Content starts

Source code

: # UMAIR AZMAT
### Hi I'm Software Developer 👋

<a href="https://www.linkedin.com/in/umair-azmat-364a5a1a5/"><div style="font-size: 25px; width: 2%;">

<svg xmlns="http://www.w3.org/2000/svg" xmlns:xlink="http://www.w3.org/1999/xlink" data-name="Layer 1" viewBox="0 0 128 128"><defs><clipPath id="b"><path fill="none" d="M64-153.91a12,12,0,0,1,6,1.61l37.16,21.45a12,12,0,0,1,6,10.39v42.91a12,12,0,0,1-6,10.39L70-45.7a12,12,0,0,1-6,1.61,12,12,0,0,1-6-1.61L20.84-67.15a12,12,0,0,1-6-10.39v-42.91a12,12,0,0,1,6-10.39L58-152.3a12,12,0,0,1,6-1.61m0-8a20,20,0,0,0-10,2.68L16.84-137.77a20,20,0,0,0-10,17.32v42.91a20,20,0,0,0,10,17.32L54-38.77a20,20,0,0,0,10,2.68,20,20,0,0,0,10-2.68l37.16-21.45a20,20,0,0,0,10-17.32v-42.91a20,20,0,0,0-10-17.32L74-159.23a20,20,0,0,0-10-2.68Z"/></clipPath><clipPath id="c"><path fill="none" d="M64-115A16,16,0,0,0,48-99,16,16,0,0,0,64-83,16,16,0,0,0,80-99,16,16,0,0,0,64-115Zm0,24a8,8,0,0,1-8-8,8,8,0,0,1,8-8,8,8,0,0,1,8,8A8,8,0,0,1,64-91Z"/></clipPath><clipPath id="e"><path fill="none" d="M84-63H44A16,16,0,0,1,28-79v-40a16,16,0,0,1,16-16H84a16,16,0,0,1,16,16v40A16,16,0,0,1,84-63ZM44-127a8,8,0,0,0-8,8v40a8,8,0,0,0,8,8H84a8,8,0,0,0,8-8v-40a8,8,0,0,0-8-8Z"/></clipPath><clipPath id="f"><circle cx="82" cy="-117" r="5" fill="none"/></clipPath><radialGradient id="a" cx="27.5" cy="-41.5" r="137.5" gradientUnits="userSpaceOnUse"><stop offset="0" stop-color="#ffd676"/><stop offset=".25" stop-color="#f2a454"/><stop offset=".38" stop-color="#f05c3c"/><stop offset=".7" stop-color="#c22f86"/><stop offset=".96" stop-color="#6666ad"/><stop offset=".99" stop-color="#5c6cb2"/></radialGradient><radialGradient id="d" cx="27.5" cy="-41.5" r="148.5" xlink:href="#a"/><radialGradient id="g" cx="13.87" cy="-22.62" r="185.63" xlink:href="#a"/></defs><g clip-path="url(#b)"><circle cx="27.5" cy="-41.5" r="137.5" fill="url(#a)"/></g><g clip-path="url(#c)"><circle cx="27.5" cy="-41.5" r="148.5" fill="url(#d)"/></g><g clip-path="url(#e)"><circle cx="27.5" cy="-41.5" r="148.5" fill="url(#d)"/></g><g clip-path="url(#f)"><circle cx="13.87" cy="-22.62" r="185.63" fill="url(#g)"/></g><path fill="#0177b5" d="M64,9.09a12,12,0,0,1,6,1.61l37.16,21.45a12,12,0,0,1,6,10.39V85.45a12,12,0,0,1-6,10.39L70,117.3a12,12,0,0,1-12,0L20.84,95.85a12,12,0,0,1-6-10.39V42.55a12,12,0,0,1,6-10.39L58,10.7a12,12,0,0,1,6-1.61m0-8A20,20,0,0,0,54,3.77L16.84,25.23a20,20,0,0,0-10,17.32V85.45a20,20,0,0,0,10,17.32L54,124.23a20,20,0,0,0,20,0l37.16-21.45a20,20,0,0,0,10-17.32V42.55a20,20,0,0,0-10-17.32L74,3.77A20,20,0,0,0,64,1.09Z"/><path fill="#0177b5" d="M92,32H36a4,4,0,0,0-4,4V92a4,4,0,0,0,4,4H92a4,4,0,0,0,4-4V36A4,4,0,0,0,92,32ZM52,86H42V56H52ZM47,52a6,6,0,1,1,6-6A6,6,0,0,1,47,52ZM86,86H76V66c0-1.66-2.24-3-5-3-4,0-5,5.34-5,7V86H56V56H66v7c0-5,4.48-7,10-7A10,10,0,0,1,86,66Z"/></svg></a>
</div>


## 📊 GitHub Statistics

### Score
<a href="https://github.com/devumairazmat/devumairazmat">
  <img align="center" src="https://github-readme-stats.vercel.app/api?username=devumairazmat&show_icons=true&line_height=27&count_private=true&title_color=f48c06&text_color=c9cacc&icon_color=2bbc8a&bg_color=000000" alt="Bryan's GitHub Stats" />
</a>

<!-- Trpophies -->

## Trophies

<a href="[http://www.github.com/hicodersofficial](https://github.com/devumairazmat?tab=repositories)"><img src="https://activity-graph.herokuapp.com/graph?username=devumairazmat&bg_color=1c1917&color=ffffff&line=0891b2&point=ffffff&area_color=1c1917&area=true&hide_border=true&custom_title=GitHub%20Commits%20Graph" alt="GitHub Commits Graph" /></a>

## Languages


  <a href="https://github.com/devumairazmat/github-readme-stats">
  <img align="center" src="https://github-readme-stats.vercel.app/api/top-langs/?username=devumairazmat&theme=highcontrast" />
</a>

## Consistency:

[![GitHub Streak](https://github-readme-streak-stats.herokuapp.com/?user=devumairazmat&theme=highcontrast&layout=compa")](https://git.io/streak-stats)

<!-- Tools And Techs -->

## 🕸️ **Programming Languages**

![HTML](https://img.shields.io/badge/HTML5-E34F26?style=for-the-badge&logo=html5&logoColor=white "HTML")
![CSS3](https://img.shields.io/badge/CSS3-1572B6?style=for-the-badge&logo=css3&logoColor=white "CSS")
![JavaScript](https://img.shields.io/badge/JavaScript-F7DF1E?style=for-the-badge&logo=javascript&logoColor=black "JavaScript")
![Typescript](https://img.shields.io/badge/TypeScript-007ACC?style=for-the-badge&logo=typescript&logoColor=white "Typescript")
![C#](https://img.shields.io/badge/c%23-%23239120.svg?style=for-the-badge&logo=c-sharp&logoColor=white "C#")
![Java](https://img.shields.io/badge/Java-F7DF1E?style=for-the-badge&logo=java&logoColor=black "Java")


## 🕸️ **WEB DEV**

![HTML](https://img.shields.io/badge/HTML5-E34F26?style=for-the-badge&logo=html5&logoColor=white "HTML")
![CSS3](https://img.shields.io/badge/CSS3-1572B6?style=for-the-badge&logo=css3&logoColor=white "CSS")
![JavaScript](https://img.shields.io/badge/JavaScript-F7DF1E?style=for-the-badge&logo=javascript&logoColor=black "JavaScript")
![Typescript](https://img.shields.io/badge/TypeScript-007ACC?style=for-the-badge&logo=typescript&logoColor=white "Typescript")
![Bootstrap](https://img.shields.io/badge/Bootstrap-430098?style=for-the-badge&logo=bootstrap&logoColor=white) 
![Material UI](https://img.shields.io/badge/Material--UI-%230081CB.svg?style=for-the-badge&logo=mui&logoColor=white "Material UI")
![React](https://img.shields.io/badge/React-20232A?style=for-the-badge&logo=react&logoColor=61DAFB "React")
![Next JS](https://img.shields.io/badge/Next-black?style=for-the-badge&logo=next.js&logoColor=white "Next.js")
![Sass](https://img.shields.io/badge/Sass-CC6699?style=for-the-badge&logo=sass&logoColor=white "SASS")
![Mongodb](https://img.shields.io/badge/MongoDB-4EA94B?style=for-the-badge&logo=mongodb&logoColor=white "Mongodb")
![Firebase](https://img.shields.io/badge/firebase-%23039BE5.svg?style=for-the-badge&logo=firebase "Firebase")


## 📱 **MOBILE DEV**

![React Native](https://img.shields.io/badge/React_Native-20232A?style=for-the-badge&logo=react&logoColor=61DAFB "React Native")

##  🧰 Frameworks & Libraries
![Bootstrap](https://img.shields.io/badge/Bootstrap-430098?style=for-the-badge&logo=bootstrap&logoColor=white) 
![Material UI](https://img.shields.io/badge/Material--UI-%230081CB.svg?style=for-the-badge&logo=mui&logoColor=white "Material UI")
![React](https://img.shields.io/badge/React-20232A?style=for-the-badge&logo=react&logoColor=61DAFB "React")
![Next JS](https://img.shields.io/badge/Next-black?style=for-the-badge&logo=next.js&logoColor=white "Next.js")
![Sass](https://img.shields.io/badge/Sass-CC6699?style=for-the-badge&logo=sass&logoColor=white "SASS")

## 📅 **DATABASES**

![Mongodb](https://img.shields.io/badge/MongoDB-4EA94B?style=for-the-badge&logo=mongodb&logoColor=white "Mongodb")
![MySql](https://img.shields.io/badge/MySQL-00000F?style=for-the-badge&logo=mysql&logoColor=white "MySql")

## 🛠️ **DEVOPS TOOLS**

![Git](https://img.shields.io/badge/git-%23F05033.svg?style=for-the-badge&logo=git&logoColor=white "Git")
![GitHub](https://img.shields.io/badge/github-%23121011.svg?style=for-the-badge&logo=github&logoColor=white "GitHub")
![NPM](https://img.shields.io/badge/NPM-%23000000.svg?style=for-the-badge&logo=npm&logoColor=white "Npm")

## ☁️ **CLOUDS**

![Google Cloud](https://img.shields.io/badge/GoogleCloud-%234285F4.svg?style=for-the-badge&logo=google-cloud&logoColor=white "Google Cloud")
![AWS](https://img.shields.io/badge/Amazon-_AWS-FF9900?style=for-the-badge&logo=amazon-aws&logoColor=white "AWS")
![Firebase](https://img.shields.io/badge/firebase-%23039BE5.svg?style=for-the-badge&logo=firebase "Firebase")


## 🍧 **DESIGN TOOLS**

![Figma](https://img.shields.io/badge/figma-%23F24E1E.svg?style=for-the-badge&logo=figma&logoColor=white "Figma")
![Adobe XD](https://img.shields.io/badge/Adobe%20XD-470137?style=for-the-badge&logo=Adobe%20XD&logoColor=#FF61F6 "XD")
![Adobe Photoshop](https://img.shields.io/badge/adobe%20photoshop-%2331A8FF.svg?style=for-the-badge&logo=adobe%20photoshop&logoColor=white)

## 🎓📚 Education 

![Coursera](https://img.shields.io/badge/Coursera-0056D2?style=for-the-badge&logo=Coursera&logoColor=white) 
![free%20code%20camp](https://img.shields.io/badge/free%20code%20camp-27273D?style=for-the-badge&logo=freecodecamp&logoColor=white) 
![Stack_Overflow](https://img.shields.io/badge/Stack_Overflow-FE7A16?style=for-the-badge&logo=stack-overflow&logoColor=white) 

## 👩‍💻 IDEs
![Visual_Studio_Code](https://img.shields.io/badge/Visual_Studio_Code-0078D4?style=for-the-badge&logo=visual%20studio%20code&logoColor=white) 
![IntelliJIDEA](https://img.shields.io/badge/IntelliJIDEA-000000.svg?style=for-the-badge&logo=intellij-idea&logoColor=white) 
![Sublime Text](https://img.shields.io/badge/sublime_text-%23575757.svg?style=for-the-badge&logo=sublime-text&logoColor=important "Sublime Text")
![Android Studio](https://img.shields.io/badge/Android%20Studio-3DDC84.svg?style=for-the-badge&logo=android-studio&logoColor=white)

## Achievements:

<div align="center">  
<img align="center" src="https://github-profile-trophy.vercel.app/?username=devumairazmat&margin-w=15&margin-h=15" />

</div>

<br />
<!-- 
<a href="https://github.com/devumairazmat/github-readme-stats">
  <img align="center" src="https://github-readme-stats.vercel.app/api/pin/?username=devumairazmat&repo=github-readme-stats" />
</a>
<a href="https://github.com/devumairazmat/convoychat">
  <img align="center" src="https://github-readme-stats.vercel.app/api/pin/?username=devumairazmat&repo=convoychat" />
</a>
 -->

Content ends

Exercise aim —
Each line in the listing that contains "Adobe" should be returned.

Task output —
![Adobe XD](https://img.shields.io/badge/Adobe%20XD-470137?style=for-the-badge&logo=Adobe%20XD&logoColor=#FF61F6 "XD")
![Adobe Photoshop](https://img.shields.io/badge/adobe%20photoshop-%2331A8FF.svg?style=for-the-badge&logo=adobe%20photoshop&logoColor=white)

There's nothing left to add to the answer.